▶ [Problem details]:
Each line of the data below from the one holding "Step 3 Enter" to the one holding "Step 2a Enter the address to verify.", inclusive, is to be reproduced exactly; no other line belongs in the answer.

Rendered images with source text:
-------------------------

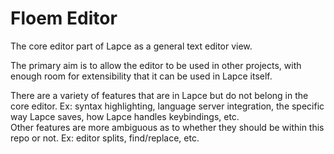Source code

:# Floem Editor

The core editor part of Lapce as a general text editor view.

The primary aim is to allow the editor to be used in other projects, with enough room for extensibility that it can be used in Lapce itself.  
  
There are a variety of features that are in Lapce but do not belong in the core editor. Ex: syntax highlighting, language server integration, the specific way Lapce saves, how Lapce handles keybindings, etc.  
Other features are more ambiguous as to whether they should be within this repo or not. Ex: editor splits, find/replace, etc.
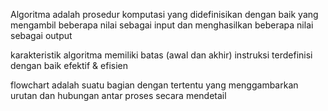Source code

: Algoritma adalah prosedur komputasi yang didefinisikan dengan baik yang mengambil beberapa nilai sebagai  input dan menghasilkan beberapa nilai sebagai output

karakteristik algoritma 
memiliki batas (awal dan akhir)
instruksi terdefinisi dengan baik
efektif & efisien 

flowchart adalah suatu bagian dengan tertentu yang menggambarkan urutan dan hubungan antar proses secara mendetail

-------------------------

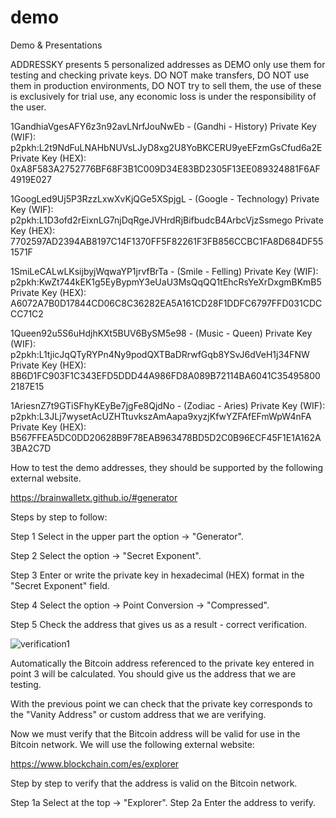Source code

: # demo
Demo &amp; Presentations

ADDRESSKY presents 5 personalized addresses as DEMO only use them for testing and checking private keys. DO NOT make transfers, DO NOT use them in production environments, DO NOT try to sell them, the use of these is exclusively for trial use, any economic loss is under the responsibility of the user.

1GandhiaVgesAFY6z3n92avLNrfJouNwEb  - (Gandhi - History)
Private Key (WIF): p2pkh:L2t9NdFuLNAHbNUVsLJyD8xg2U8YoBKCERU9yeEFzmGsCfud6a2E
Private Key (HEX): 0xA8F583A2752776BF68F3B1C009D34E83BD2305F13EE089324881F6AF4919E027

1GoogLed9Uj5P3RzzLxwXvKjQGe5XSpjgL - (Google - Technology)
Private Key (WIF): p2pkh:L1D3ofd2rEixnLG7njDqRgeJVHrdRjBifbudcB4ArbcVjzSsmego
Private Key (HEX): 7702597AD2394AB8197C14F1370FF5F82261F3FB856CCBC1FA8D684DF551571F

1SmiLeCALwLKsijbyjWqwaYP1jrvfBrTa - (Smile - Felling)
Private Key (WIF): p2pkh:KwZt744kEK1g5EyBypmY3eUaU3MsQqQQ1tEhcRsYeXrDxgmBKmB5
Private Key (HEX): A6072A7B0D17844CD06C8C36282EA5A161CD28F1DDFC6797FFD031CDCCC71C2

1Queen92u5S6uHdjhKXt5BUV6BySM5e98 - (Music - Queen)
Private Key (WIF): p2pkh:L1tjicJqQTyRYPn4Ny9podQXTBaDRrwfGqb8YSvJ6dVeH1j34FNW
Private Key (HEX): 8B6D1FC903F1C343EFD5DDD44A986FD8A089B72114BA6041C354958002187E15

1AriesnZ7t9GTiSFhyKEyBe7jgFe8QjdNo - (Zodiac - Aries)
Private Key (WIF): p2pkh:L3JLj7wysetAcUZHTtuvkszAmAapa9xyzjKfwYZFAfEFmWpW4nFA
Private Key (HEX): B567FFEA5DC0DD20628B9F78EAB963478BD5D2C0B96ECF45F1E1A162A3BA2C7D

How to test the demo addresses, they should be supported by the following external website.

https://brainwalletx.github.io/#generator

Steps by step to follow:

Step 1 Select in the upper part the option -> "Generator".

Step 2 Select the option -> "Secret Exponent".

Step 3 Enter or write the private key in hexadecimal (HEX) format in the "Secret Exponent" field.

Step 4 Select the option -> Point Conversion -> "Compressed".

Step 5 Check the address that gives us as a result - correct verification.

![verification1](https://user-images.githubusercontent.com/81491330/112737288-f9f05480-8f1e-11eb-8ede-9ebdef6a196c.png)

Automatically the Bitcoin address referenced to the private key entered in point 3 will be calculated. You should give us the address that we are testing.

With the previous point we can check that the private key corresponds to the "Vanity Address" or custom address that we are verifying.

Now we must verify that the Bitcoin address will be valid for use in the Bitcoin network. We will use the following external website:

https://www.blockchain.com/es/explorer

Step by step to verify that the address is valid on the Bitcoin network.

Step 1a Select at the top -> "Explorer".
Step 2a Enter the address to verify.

-------------------------

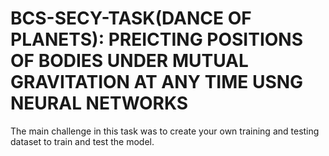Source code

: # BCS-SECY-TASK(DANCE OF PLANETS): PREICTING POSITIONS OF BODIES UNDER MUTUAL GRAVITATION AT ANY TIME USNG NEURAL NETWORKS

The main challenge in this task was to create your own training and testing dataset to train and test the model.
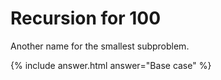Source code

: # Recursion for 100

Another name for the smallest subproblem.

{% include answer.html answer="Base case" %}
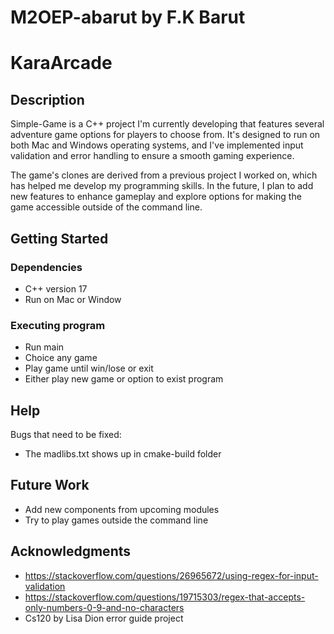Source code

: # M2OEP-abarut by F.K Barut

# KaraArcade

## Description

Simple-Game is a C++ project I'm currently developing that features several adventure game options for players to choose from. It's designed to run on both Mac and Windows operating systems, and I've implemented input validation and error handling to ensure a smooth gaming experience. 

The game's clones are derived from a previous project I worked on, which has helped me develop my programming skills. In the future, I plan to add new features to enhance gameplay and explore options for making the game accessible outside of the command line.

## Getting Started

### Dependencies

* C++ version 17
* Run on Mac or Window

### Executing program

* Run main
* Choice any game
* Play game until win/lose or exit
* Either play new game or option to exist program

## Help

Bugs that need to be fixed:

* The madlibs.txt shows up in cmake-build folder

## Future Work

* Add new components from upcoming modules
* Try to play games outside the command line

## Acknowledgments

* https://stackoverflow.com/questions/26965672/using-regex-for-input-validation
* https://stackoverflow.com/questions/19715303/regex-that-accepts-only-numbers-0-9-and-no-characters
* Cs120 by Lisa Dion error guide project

-------------------------

▶ [Reply]:
Step 3 Enter or write the private key in hexadecimal (HEX) format in the "Secret Exponent" field.

Step 4 Select the option -> Point Conversion -> "Compressed".

Step 5 Check the address that gives us as a result - correct verification.

![verification1](https://user-images.githubusercontent.com/81491330/112737288-f9f05480-8f1e-11eb-8ede-9ebdef6a196c.png)

Automatically the Bitcoin address referenced to the private key entered in point 3 will be calculated. You should give us the address that we are testing.

With the previous point we can check that the private key corresponds to the "Vanity Address" or custom address that we are verifying.

Now we must verify that the Bitcoin address will be valid for use in the Bitcoin network. We will use the following external website:

https://www.blockchain.com/es/explorer

Step by step to verify that the address is valid on the Bitcoin network.

Step 1a Select at the top -> "Explorer".
Step 2a Enter the address to verify.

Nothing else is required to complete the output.